Ian Baker - Tired England a product of over-exposure
19 Jan 2010 - 15:30:16
When looking for reasons why South Africa beat England so convincingly in the final Test, it is easy to say the hosts turned up and the visitors did not.
It is also easy to say Morne Morkel and Dale Steyn blew England away right from the start with significant contributions from Graeme Smith and Mark Boucher. Luck with the referral system and significant moments going the hosts' way (such as Andrew Strauss falling first ball of the match) are other reasons.
But I prefer to look deeper than that. Since the English season ended in September, the players have been to South Africa for the Champions Trophy, back to England and then back to Africa again for Twenty20, five ODIs and then four Tests. Is it any wonder that after performing so admirably in the first three Tests they had nothing left?
For a side that have fought so hard during their time in South Africa it is such a shame they apparently lacked courage and spirit in Johannesburg.
Such a long tour in South Africa, the second ranked Test side in the world, is perhaps necessary. It is one of the big ones.

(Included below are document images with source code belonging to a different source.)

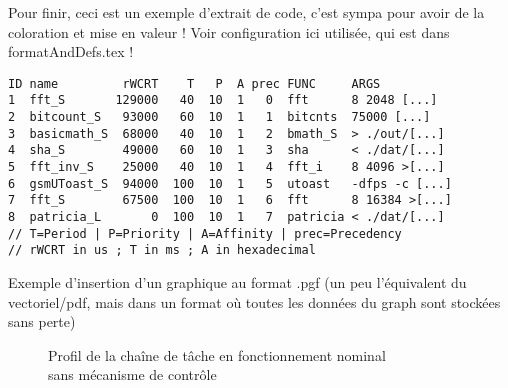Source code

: \documentclass[french, a4paper, 11pt, twoside, pdftex]{StyleThese}
\begin{document}
	Pour finir, ceci est un exemple d'extrait de code, c'est sympa pour avoir de la coloration et mise en valeur !
	Voir configuration ici utilisée, qui est dans formatAndDefs.tex !
	\begin{lstlisting}[caption={Fichier d'entrée pour une chaine de tâche}, label={code:task.in}]
ID name         rWCRT    T   P  A prec FUNC     ARGS
1  fft_S       129000   40  10  1   0  fft      8 2048 [...]
2  bitcount_S   93000   60  10  1   1  bitcnts  75000 [...]
3  basicmath_S  68000   40  10  1   2  bmath_S  > ./out/[...]
4  sha_S        49000   60  10  1   3  sha      < ./dat/[...]
5  fft_inv_S    25000   40  10  1   4  fft_i    8 4096 >[...]
6  gsmUToast_S  94000  100  10  1   5  utoast   -dfps -c [...]
7  fft_S        67500  100  10  1   6  fft      8 16384 >[...]
8  patricia_L       0  100  10  1   7  patricia < ./dat/[...]
// T=Period | P=Priority | A=Affinity | prec=Precedency
// rWCRT in us ; T in ms ; A in hexadecimal
\end{lstlisting} %


	Exemple d'insertion d'un graphique au format .pgf (un peu l'équivalent du vectoriel/pdf, mais dans un format où toutes les données du graph sont stockées sans perte)
\begin{figure}[ht]
	\centering
	\scalebox{0.9}{}
	\captionsetup{justification=centering}
	\caption{Profil de la chaîne de tâche en fonctionnement nominal \\ sans mécanisme de contrôle}
	\label{graph:taskchainsansinterference}
\end{figure}


\ifdefined{}
\else


\end{document}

But how can the ECB sell such a long tour in UAE and Bangladesh coming up? The England players have less than a month before they depart on February 14 to re-charge their batteries.
The tour was originally going to be just over a month with three one-dayers and two Tests in Bangladesh.
But the ECB have decided to add two Twenty20 matches in Dubai against Pakistan - presumably with cash an added incentive. Is it any surprise that captain Strauss is missing the whole tour citing potential burn-out?
Regular readers of this blog are fully aware of my belief that far too much cricket is played throughout the world at the moment.
But nothing seems to be done to reduce it.
Over the last few weeks I have read Marcus Trescothick's 2008 autobiography Coming Back to Me.
Although not directly linked to the mental issues he faced, it is clear that spending the majority of his life travelling to different hotels in different parts of the world to play numerous series, did him no good at all.
People may criticise Strauss but he is saving himself for more important matches.
Will it really take more Trescothicks to bring the issue of too much cricket to a head?